The success of her two children gave her great pleasure, Jonathan's as a journalist, MP and member of John Major's Cabinet, Maria's as a successful actress and director. And throughout the misery of Jonathan's subsequent conviction and imprisonment for perjury she remained steadfastly supportive and loyal. She had been determined to attend the first night of Maria's production of Rattigan's Man and Boy, which opened to excellent reviews the night she died.

She was appointed MBE for her efforts during the Suffolk floods and as a children's officer, taking in herself many of those she was supposed to place for adoption. They called her Mamma, stayed for several years and became part of her extended family.

Pempe Aitken was the most glamorous of grandmothers; she would arrive to collect her grandson (the future actor) Jack Davenport from the Dragon School, driving her car rather too fast, dressed in black leather and with a rock band loud on the car radio; tweedy twin-set mothers, 40 years her junior, would pretend not to notice and fiddle with the picnics in the boots of their Volvos.

She was a great gardener, at Playford, her beautiful moated house in Suffolk, and at her finca in Ibiza, smuggling proper English earth and cuttings through the Customs. She spent thousands of wasted hours trying to learn Spanish through tapes, without success. When one of her guests had a heart attack in her pool, she was heard to exclaim to Eulalia, the lady farmer next door, "Eulalia - morto - morto terribile - cardio - in me piskina!"

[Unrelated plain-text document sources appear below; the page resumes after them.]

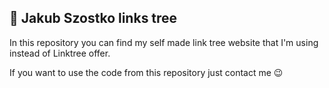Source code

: ## 🌳 Jakub Szostko links tree
In this repository you can find my self made link tree website that I'm using instead of Linktree offer.

If you want to use the code from this repository just contact me 😉

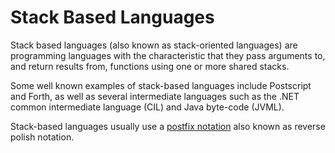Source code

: # Stack Based Languages #

Stack based languages (also known as stack-oriented languages) are programming languages with the characteristic that they pass arguments to, and return results from, functions using one or more shared stacks.

Some well known examples of stack-based languages include Postscript and Forth, as well as several intermediate languages such as the .NET common intermediate language (CIL) and Java byte-code (JVML).

Stack-based languages usually use a [postfix notation](RPN.md) also known as reverse polish notation.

All her long life she had a huge circle of lovers, ex-lovers and friends, a circle extended by her children and grandchildren. In her last years she had a weekly salon at the Chimes pub in Tachbrook Street, a salon which included several of Jonathan's friends from prison as well as from the Alpha Course.

She was not in the least snobbish. Mr Ray from the nearby gypsy encampment was a regular lunch guest at Playford, partly because Pempe rather sympathised with his view of the proper way to die: "I wanna be lying in a ditch with the beer running outta me mouth." Nevertheless, she could, if required, be extremely grand. On one occasion a tycoon, her last live-in attachment, was speaking at unnecessary length about the red carpet treatment he had received from British Airways on a recent trip to New York. Pempe, with a faraway look, ended the discussion with the remark, "In the Sudan, we were used to private trains."

Despite some heroic efforts by Jonathan, she was less than convinced about the after-life. But she cheered up at the thought, prompted by Maria, that her old friend Noel Picarda and her brother Simon, both serious drinkers in their day, would be waiting for her at the bar - the saloon bar, that is, rather than Alfred Lord Tennyson's.